Stellar mass (and larger) black holes emit Hawking radiation below the temperature of the cosmic microwave background; thus, they should always absorb more energy from space than they emit, and always grow (at a very slow rate).
A black hole somewhere around the mass of the moon, on the other hand, were such an object to exist, should radiate at a high-enough temperature to remain in a steady state, emitting as much as it absorbs.

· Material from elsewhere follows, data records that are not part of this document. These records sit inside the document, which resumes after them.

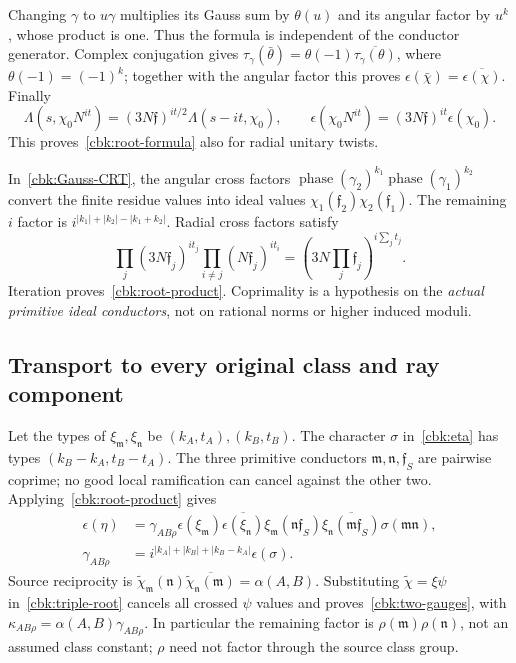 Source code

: Changing $\gamma$ to $u\gamma$ multiplies its Gauss sum by $\theta(u)$
and its angular factor by $u^k$, whose product is one. Thus the
formula is independent of the conductor generator. Complex
conjugation gives
$\tau_\gamma(\bar\theta)=\theta(-1)\overline{\tau_\gamma(\theta)}$,
where $\theta(-1)=(-1)^k$; together with the angular factor this
proves $\epsilon(\bar\chi)=\overline{\epsilon(\chi)}$.
Finally
\[
 \Lambda(s,\chi_0N^{it})=(3N\mathfrak f)^{it/2}
                                  \Lambda(s-it,\chi_0),\qquad
 \epsilon(\chi_0N^{it})=(3N\mathfrak f)^{it}\epsilon(\chi_0).
\]
This proves~\eqref{cbk:root-formula} also for radial unitary twists.

In~\eqref{cbk:Gauss-CRT}, the angular cross factors
$\operatorname{phase}(\gamma_2)^{k_1}
 \operatorname{phase}(\gamma_1)^{k_2}$ convert the finite residue
values into ideal values $\chi_1(\mathfrak f_2)\chi_2(\mathfrak f_1)$.
The remaining $i$ factor is
$i^{|k_1|+|k_2|-|k_1+k_2|}$. Radial cross factors satisfy
\[
 \prod_j(3N\mathfrak f_j)^{it_j}
       \prod_{i\ne j}(N\mathfrak f_j)^{it_i}
       =\left(3N\prod_j\mathfrak f_j\right)^{i\sum_jt_j}.
\]
Iteration proves~\eqref{cbk:root-product}. Coprimality is a hypothesis
on the \emph{actual primitive ideal conductors}, not on rational
norms or higher induced moduli.

\subsection{Transport to every original class and ray component}
\label{cbk:root-transport-proof}
Let the types of $\xi_{\mathfrak m},\xi_{\mathfrak n}$ be
$(k_A,t_A),(k_B,t_B)$. The character $\sigma$ in~\eqref{cbk:eta} has
types $(k_B-k_A,t_B-t_A)$. The three primitive conductors
$\mathfrak m,\mathfrak n,\mathfrak f_S$ are pairwise coprime;
no good local ramification can cancel against the other two.
Applying~\eqref{cbk:root-product} gives
\begin{equation}\label{cbk:triple-root}
 \begin{split}
 \epsilon(\eta)
 &=\gamma_{AB\rho}\epsilon(\xi_{\mathfrak m})
       \overline{\epsilon(\xi_{\mathfrak n})}
       \xi_{\mathfrak m}(\mathfrak n\mathfrak f_S)
       \overline{\xi_{\mathfrak n}(\mathfrak m\mathfrak f_S)}
                                  \sigma(\mathfrak m\mathfrak n),\\
 \gamma_{AB\rho}
 &=i^{|k_A|+|k_B|+|k_B-k_A|}\epsilon(\sigma).
 \end{split}
\end{equation}
Source reciprocity is
$\widetilde\chi_{\mathfrak m}(\mathfrak n)
 \overline{\widetilde\chi_{\mathfrak n}(\mathfrak m)}=\alpha(A,B)$.
Substituting $\widetilde\chi=\xi\psi$ in~\eqref{cbk:triple-root}
cancels all crossed $\psi$ values and proves~\eqref{cbk:two-gauges},
with $\kappa_{AB\rho}=\alpha(A,B)\gamma_{AB\rho}$.
In particular the remaining factor is $\rho(\mathfrak m)\rho(\mathfrak n)$,
not an assumed class constant; $\rho$ need not factor through the
source class group.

Going further, a black hole of $\sim4\times10^{20}$ kg (a little more than 1/200th the mass of the moon) should radiate at around a toasty 30 degrees Celsius. On its own, such a black hole would slowly evaporate, but, if we were to find one, it would not be terribly difficult to maintain it in a steady state by shining bright lights at it, or dropping in a slow stream of hydrogen atoms. At that point it is effectively acting as a very low-power but high efficiency matter-to-energy converter, turning hydrogen into thermal photons.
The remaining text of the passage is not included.